President Ramaphosa’s discrediting of these actions also further criminalises the actions of what has been a patient citizenry that had to grapple with staggering unemployment, with the youth feeling the biggest brunt at 73,3% unemployment. When President Ramaphosa painted the protestors in this light, he also reinforced a dangerous anti-black, anti-poor sentiment which Steve Biko referred to as ‘Swart Gevaar’, which translates to black danger. During apartheid, it was the fear that black people would take over and threaten the safety and security of white people. Today, on social media pages and in the president’s address it is the fear that the poor, who are still predominately black, will threaten the ‘peace and stability’ of the minority middle class and elite through their protest action. 

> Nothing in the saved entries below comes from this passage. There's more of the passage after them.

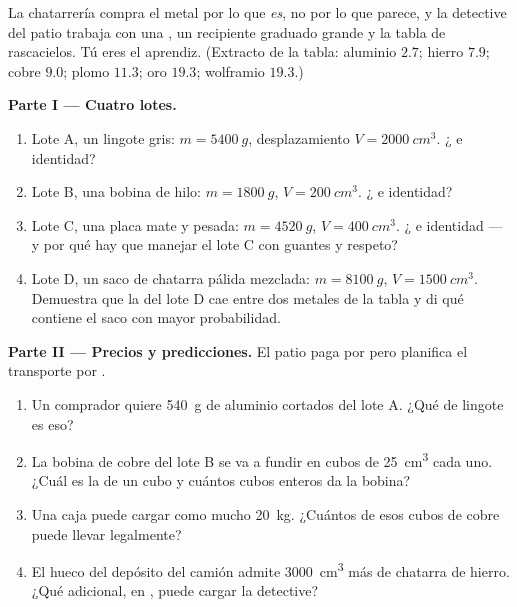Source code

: \begin{problem}\label{pb:g7:volume-mass-density:1}
La chatarrería compra el metal por lo que \emph{es}, no por lo que
parece, y la detective del patio trabaja con una , un recipiente
graduado grande y la tabla de rascacielos. Tú eres el aprendiz.
(Extracto de la tabla: aluminio $2.7$; hierro $7.9$; cobre $9.0$;
plomo $11.3$; oro $19.3$; wolframio $19.3$.)

\medskip\noindent\textbf{Parte I --- Cuatro lotes.}
\begin{enumerate}
  \item Lote A, un lingote gris: $m = \qty{5400}{g}$, desplazamiento
        $V = \qty{2000}{cm^3}$. ¿ e identidad?
  \item Lote B, una bobina de hilo: $m = \qty{1800}{g}$,
        $V = \qty{200}{cm^3}$. ¿ e identidad?
  \item Lote C, una placa mate y pesada: $m = \qty{4520}{g}$,
        $V = \qty{400}{cm^3}$. ¿ e identidad --- y por qué
        hay que manejar el lote C con guantes y respeto?
  \item Lote D, un saco de chatarra pálida mezclada:
        $m = \qty{8100}{g}$, $V = \qty{1500}{cm^3}$. Demuestra que la
         del lote D cae entre dos metales de la tabla y di
        qué contiene el saco con mayor probabilidad.
\end{enumerate}

\medskip\noindent\textbf{Parte II --- Precios y predicciones.}
El patio paga por  pero planifica el transporte por
.
\begin{enumerate}[resume]
  \item Un comprador quiere \qty{540}{g} de aluminio cortados del
        lote A. ¿Qué  de lingote es eso?
  \item La bobina de cobre del lote B se va a fundir en cubos de
        \qty{25}{cm^3} cada uno. ¿Cuál es la  de un cubo y
        cuántos cubos enteros da la bobina?
  \item Una caja puede cargar como mucho \qty{20}{kg}. ¿Cuántos de
        esos cubos de cobre puede llevar legalmente?
  \item El hueco del depósito del camión admite \qty{3000}{cm^3} más
        de chatarra de hierro. ¿Qué  adicional, en
        , puede cargar la detective?
\end{enumerate}


\end{problem}
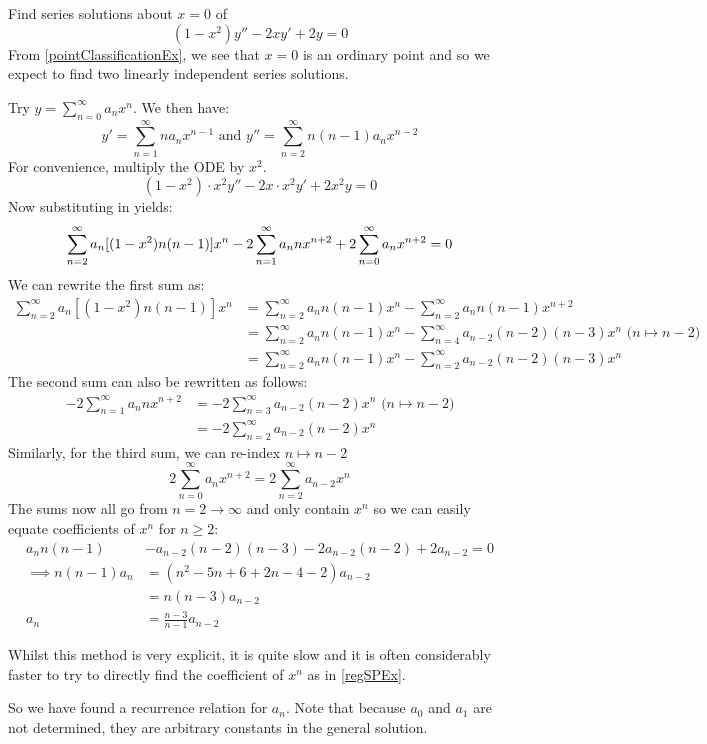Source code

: \documentclass[../main.tex]{subfiles}
\begin{document}
\begin{example}
  Find series solutions about $x = 0$ of
  \[
    (1 - x^2)y'' - 2xy' + 2y = 0
  \]
  From \cref{pointClassificationEx}, we see that $x = 0$ is an ordinary point and so we expect to find two linearly independent series solutions.

  Try $y = \sum_{n=0}^{\infty} a_nx^{n}$.
  We then have:
  \[
    y' = \sum_{n = 1}^{\infty} na_nx^{n - 1} \text{ and }y'' = \sum_{n = 2}^{\infty} n(n-1)a_nx^{n - 2}
  \]
  For convenience, multiply the ODE by $x^2$.
  \[
    (1 - x^2)\cdot x^2y'' - 2x \cdot x^2 y' + 2x^2y = 0
  \]
  Now substituting in yields:
  \[
    \sum_{n = 2}^{\infty} a_n[(1 - x^2)n(n-1)]x^{n} - 2\sum_{n=1}^{\infty} a_n n x^{n + 2} + 2 \sum_{n = 0}^{\infty} a_n x^{n + 2} = 0 \\
  \]
  We can rewrite the first sum as:
  \begin{align*}
    \sum_{n = 2}^{\infty} a_n[(1 - x^2)n(n - 1)]x^{n} &= \sum_{n=2}^{\infty} a_n n(n-1)x^{n} - \sum_{n = 2}^{\infty} a_n n(n - 1)x^{n + 2} \\
                                                      &= \sum_{n = 2}^{\infty} a_n n(n - 1)x^{n} - \sum_{n = 4}^{\infty} a_{n - 2}(n - 2)(n - 3)x^{n} \text{ ($n \mapsto n - 2$)}\\
                                                      &=  \sum_{n = 2}^{\infty} a_n n(n - 1)x^{n} - \sum_{n = 2}^{\infty} a_{n - 2}(n - 2)(n - 3)x^{n}
  \end{align*}
  The second sum can also be rewritten as follows:
  \begin{align*}
    -2\sum_{n=1}^{\infty} a_n n x^{n + 2} &= -2 \sum_{n = 3}^{\infty} a_{n - 2}(n - 2)x^{n} \text{ ($n \mapsto n -2$)}\\
                                          &= -2 \sum_{n = 2}^{\infty} a_{n - 2}(n - 2)x^{n}
  \end{align*}
  Similarly, for the third sum, we can re-index $n \mapsto n - 2$
  \[
    2 \sum_{n=0}^{\infty} a_n x^{n + 2} = 2 \sum_{n=2}^{\infty} a_{n - 2}x^{n}
  \]
  The sums now all go from $n = 2 \to \infty$ and only contain $x^{n}$ so we can easily equate coefficients of $x^{n}$ for $n \geq 2$:
  \begin{align*}
    a_n n(n - 1)& - a_{n - 2}(n - 2)(n - 3) - 2 a_{n - 2}(n - 2) + 2a_{n - 2} = 0 \\
    \implies n(n - 1)a_n &= (n^2 - 5n + 6 + 2n - 4 - 2)a_{n - 2} \\
                &= n(n - 3)a_{n - 2} \\
    a_n &= \frac{n - 3}{n - 1}a_{n  - 2}
  \end{align*}
  \begin{remark}[Advice]
    Whilst this method is very explicit, it is quite slow and it is often considerably faster to try to directly find the coefficient of $x^{n}$ as in \cref{regSPEx}.
  \end{remark}
  So we have found a recurrence relation for $a_n$.
  Note that because $a_0$ and $a_1$ are not determined, they are arbitrary constants in the general solution.


\end{example}
\end{document}
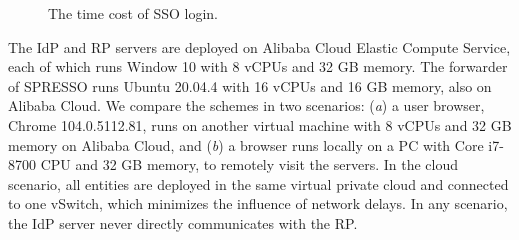 \begin{figure}[tb]
  \centering
  \caption{The time cost of SSO login.}
  \label{fig:evaluation}
\end{figure}


The IdP and RP servers are deployed on Alibaba Cloud Elastic Compute Service,
      each of which runs Window 10 with 8 vCPUs and 32 GB memory.
The forwarder of SPRESSO runs Ubuntu 20.04.4 with 16 vCPUs and 16 GB memory,
    also on Alibaba Cloud.
We compare the schemes in two scenarios:
    (\emph{a}) a user browser, Chrome 104.0.5112.81, runs on another virtual machine with 8 vCPUs and 32 GB memory on Alibaba Cloud,
        and (\emph{b}) a browser runs locally on a PC with Core i7-8700 CPU and 32 GB memory, to remotely visit the servers.
In the cloud scenario, all entities are deployed in the same virtual private cloud and connected to one vSwitch,
    which minimizes the influence of network delays.
In any scenario, the IdP server never directly communicates with the RP.


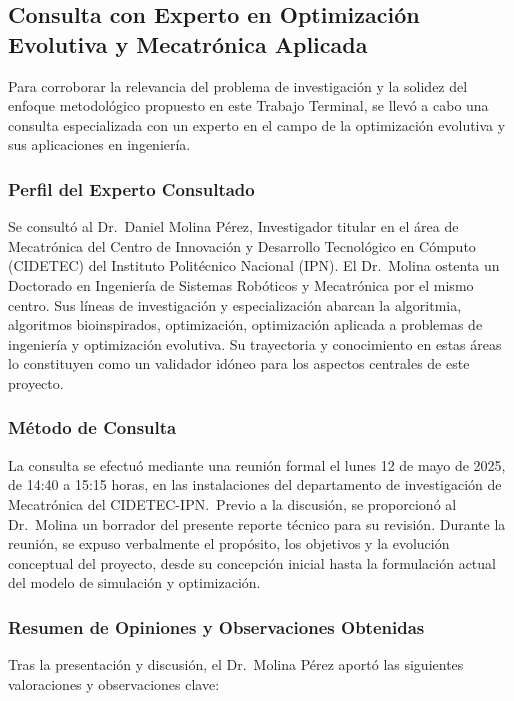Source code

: \subsection[Consulta con experto núm. 02]{Consulta con Experto en Optimización Evolutiva y Mecatrónica Aplicada}

Para corroborar la relevancia del problema de investigación y la solidez del enfoque metodológico propuesto en este Trabajo Terminal, se llevó a cabo una consulta especializada con un experto en el campo de la optimización evolutiva y sus aplicaciones en ingeniería.

\subsubsection{Perfil del Experto Consultado}

Se consultó al Dr.\ Daniel Molina Pérez, Investigador titular en el área de Mecatrónica del Centro de Innovación y Desarrollo Tecnológico en Cómputo (CIDETEC) del Instituto Politécnico Nacional (IPN). El Dr.\ Molina ostenta un Doctorado en Ingeniería de Sistemas Robóticos y Mecatrónica por el mismo centro. Sus líneas de investigación y especialización abarcan la algoritmia, algoritmos bioinspirados, optimización, optimización aplicada a problemas de ingeniería y optimización evolutiva. Su trayectoria y conocimiento en estas áreas lo constituyen como un validador idóneo para los aspectos centrales de este proyecto.

\subsubsection{Método de Consulta}

La consulta se efectuó mediante una reunión formal el lunes 12 de mayo de 2025, de 14:40 a 15:15 horas, en las instalaciones del departamento de investigación de Mecatrónica del CIDETEC-IPN.\ Previo a la discusión, se proporcionó al Dr.\ Molina un borrador del presente reporte técnico para su revisión. Durante la reunión, se expuso verbalmente el propósito, los objetivos y la evolución conceptual del proyecto, desde su concepción inicial hasta la formulación actual del modelo de simulación y optimización.

\subsubsection{Resumen de Opiniones y Observaciones Obtenidas}

Tras la presentación y discusión, el Dr.\ Molina Pérez aportó las siguientes valoraciones y observaciones clave:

No peace while poverty prevails 

The reality is that there is no peace and security while poverty prevails, and to restore stability without dismantling the capitalism system that brought us colonialism and apartheid, is to damn the majority back into poverty. These violent events will continue to take place and will become more and more violent with every passing moment if poverty is not eradicated as a matter of urgency.